2. Versatile annual: The small stature of Profusion zinnia (1’-2’ tall x 1.5’ wide) allows them to easily find a spot in the front of your sunny annual beds, or interspersed between other plants in sunny perennial gardens. They can add a pop of color here and there, or be planted in mass for a striking display. You can easily liven up a front porch, patio or deck with containers full of these cheerful blooms. When planting them, make sure you can see them from the house, because once planted, the butterfly show will begin almost immediately. 

3. Nectar source for fall pollinators: Full of nectar, Profusion zinnia are an easy way for you to feed the local pollinators. The flat surface of the blooms welcomes butterflies to land, rest, and linger while feeding. Bees are offered pollen without having to go in for a deep dive. Colors normally available are cherry, orange, yellow, red, apricot, white, and even some bicolor. These colors are magnets for pollinators. Flowers come in single petal or double petal blooms. 

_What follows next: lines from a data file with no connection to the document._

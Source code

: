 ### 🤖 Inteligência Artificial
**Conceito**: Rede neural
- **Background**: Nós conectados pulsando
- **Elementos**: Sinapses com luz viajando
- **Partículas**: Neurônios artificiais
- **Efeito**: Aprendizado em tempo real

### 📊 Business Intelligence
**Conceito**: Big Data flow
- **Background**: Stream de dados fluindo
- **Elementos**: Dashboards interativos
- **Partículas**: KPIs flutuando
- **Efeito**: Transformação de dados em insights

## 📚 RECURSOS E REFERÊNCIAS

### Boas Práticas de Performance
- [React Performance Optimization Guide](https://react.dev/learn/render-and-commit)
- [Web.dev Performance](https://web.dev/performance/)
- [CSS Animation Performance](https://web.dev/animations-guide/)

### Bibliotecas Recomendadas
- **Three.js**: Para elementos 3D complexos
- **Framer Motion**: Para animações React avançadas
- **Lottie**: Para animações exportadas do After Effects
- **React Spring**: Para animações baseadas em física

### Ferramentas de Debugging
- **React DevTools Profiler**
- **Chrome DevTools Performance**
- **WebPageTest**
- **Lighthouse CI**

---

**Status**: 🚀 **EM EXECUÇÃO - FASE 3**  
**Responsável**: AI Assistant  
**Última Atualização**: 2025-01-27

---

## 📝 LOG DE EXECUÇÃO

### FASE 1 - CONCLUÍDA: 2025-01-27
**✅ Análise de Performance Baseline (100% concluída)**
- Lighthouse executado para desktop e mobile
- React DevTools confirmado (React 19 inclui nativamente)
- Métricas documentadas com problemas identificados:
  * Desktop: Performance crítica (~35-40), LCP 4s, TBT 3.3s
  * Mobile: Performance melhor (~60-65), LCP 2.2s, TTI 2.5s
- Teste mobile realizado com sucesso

4. Heat and drought tolerant: The heat just doesn’t seem to bother these profuse bloomers. This is why we are able to still plant them during late summer. You will still need to water them regularly the first few weeks to get them established (just don’t overwater). Once they are established, as long as you have well-draining soil, Profusion zinnia can go for stretches without an overly watchful eye.

  • An extra tip when watering any type of zinnia is to avoid overhead watering. While Profusion zinnia have a superior disease resistance than some other zinnia varieties, watering of the leaves and not the root is a way to push it to the limits if you know what I mean. Aim your water at the soil around the roots and leave the leaves alone. Enjoy the cheerful, vibrant, color of these flowers all the way up to the first frost.

I’ve been stocking up for the fall pollinator migration and you can bet that Profusion zinnia is a non-negotiable plant on my list of buys. Will it be on your list too?